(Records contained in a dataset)
....

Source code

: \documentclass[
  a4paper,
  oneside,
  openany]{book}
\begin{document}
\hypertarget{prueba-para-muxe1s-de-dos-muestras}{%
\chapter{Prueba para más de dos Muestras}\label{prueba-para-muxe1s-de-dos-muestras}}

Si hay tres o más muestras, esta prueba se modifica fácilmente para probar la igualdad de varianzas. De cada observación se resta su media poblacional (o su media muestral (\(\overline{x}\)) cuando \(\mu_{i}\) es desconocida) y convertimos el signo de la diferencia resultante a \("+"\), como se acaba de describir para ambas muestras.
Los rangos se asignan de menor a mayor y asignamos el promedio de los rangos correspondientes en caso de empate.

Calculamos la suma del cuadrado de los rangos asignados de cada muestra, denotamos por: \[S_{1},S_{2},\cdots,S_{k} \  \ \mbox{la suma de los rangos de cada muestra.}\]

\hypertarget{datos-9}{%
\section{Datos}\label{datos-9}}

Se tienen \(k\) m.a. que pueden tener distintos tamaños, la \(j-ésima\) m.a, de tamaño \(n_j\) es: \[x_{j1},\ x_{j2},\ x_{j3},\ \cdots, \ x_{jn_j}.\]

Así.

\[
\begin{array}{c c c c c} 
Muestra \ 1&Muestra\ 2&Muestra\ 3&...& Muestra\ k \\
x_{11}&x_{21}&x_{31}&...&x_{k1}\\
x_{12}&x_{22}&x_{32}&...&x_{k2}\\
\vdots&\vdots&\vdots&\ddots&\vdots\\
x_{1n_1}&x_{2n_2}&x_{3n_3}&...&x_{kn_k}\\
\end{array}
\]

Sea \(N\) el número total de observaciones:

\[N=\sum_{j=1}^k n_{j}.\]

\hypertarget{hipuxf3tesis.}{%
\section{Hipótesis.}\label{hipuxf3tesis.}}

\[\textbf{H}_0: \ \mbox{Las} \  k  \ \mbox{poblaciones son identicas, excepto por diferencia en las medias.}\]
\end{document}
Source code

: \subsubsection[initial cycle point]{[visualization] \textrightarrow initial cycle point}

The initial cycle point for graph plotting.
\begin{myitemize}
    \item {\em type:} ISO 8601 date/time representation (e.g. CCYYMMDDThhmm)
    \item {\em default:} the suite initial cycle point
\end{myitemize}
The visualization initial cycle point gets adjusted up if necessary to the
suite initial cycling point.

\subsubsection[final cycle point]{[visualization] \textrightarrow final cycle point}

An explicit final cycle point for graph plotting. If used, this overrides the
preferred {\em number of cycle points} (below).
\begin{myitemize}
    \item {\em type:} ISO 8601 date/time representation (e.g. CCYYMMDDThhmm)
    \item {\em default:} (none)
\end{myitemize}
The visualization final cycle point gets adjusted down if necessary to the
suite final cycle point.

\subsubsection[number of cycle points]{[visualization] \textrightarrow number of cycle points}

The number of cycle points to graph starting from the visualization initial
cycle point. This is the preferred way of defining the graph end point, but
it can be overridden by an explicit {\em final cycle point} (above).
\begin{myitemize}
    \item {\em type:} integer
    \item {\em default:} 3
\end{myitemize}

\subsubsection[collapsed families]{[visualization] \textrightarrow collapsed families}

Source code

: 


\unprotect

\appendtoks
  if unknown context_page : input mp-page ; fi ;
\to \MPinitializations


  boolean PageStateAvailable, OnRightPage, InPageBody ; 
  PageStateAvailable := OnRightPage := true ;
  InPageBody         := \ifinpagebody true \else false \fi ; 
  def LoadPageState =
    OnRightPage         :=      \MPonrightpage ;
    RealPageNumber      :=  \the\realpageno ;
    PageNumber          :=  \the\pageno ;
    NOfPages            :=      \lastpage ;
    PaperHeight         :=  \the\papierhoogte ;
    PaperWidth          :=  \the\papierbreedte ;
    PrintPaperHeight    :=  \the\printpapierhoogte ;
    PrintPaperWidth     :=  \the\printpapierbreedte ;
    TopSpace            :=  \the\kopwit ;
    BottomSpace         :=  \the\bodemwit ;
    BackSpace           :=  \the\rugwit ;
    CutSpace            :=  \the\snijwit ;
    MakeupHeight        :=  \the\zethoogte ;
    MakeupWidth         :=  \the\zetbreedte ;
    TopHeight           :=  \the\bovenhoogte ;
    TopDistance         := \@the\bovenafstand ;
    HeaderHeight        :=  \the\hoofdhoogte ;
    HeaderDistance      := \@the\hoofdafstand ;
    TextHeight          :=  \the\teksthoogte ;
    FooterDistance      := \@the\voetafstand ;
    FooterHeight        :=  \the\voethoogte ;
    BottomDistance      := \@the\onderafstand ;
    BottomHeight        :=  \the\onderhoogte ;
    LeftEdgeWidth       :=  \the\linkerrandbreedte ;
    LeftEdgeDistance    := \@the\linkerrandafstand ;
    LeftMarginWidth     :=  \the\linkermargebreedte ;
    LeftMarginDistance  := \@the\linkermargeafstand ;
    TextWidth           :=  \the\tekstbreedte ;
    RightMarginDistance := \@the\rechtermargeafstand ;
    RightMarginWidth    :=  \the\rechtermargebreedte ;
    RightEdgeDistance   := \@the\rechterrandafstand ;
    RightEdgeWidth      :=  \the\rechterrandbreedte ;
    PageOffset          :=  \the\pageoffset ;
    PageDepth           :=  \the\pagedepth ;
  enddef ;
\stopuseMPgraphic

....

### GOAL OF THE EXERCISE
Whenever a line above has the word "hypertarget" in it, copy that line.

### EXERCISE SOLUTION
\hypertarget{prueba-para-muxe1s-de-dos-muestras}{%
\hypertarget{datos-9}{%
\hypertarget{hipuxf3tesis.}{%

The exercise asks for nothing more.